Segment Start: PROVIDED RECORDS
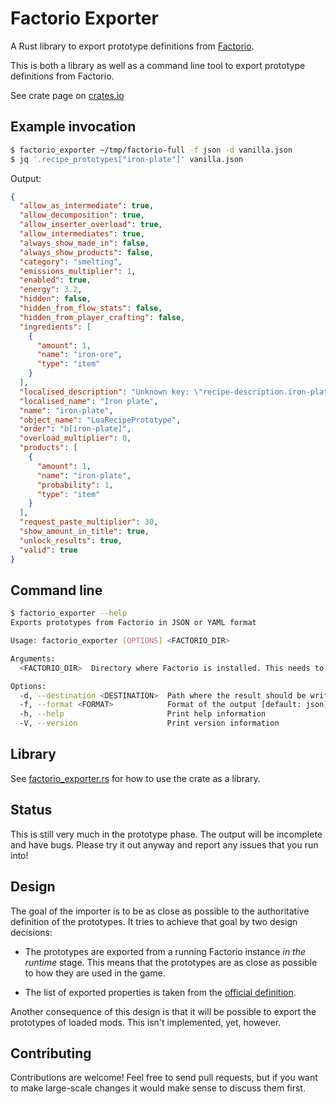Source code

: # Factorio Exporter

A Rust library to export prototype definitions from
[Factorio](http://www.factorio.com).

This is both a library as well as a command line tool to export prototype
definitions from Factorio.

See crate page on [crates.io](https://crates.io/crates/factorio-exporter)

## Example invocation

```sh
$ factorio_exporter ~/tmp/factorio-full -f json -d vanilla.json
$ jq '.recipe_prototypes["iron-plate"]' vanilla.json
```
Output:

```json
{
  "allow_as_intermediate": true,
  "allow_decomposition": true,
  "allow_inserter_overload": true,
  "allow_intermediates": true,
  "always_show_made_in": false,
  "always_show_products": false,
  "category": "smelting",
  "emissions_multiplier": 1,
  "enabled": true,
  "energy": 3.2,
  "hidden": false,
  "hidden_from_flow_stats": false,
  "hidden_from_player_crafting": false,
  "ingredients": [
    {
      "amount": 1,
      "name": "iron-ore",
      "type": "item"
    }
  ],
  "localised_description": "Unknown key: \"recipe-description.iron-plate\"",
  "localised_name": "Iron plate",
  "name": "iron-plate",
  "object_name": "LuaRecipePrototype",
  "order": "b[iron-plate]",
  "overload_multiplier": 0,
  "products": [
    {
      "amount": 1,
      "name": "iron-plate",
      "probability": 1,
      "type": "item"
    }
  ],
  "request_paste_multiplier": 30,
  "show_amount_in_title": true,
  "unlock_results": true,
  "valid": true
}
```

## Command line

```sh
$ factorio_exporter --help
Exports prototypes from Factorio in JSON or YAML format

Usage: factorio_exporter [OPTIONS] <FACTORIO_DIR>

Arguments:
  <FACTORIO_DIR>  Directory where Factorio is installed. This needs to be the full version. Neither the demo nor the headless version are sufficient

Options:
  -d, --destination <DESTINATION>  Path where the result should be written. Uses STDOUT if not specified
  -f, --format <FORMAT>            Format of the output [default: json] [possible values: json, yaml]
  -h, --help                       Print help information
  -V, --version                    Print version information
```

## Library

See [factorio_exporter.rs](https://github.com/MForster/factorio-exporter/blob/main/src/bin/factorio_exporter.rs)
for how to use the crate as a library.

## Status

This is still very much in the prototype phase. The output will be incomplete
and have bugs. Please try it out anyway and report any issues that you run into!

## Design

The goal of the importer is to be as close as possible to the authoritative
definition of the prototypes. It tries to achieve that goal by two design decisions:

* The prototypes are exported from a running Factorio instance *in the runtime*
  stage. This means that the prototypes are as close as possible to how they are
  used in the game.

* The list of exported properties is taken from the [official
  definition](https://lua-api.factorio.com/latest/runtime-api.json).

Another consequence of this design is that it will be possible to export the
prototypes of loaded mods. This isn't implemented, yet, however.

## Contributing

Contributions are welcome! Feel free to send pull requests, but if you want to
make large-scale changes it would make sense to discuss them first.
Segment End: PROVIDED RECORDS
**WHAT YOU ARE ASKED TO DO**
Write out only the final block of lines, starting at the line with "Contributions are welcome!" and running to the end of the material.

**EXERCISE OUTPUT**
Contributions are welcome! Feel free to send pull requests, but if you want to
make large-scale changes it would make sense to discuss them first.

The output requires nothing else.